Haven't you ever used those devices? Timing, sounds, tape reel operation,
highly in-accurate. Sorry to complain, idea is nice. But execution is really
non authentic. You should have written authentic simulation code for audio and
tape reels. Now it's just ehh, artistic stuff, just like in movies, which
usually means bad. Also tape storage usually used faster seeks, slower reads
and some pauses in between.

I also deeply hated Brother electronic typewriters, because I could always
write faster than those typewriters were able to extract data from buffer.
There was always an risk that you filled the buffer up and then had a
overflow. Then you had to wait until the buffer was clear so you were able to
see what was lost before continuing. Really enraging. IBM Selectic typewriters
were much better and a lot faster. Anyway, main point is that print timing
differs between letters based on what's being printed.

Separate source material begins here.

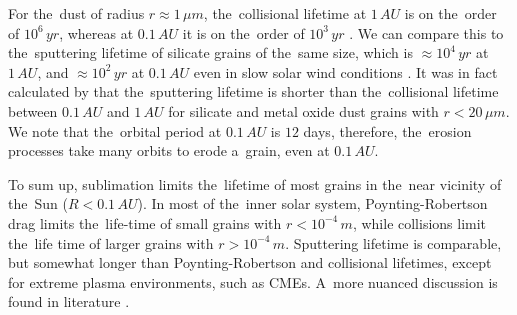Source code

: For the~dust of radius $r \approx 1 \, \si{\mu m}$, the~collisional lifetime at $1\,\si{AU}$ is on the~order of $10^6 \, \si{yr}$, whereas at $0.1\,\si{AU}$ it is on the~order of $10^3 \, \si{yr}$ \citep{grun1985collisional}. We can compare this to the~sputtering lifetime of silicate grains of the~same size, which is $\approx 10^4 \, \si{yr}$ at $1\,\si{AU}$, and $\approx 10^2 \, \si{yr}$ at $0.1\,\si{AU}$ even in slow solar wind conditions \citep{klepper2021influence}. It was in fact calculated by \citet{klepper2021influence} that the~sputtering lifetime is shorter than the~collisional lifetime between $0.1 \, \si{AU}$ and $1 \, \si{AU}$ for silicate and metal oxide dust grains with $r<20 \, \si{\mu m}$. We note that the~orbital period at $0.1\,\si{AU}$ is $12$ days, therefore, the~erosion processes take many orbits to erode a~grain, even at $0.1\,\si{AU}$. 

To sum up, sublimation limits the~lifetime of most grains in the~near vicinity of the~Sun ($R<0.1 \, \si{AU}$). In most of the~inner solar system, Poynting-Robertson drag limits the~life-time of small grains with $r<10^{-4} \, \si{m}$, while collisions limit the~life time of larger grains with $r>10^{-4} \, \si{m}$. Sputtering lifetime is comparable, but somewhat longer than Poynting-Robertson and collisional lifetimes, except for extreme plasma environments, such as CMEs. A~more nuanced discussion is found in literature \citep{klepper2021influence,baumann2020dust,grun1985collisional,whipple1967maintaining,myrvang2018temperature}.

Of course you were able to connect both of these to computer and use as a
printer.

Good:
[https://en.wikipedia.org/wiki/IBM_Selectric_typewriter](https://en.wikipedia.org/wiki/IBM_Selectric_typewriter)
Bad: [http://electricinnards.blogspot.fi/2013/04/brother-
ax-250-el...](http://electricinnards.blogspot.fi/2013/04/brother-
ax-250-electronic-typewriter.html)

This should be interesting at least to tech hackers. Old but good stuff.
[https://en.wikipedia.org/wiki/File:Selectric.ogv](https://en.wikipedia.org/wiki/File:Selectric.ogv)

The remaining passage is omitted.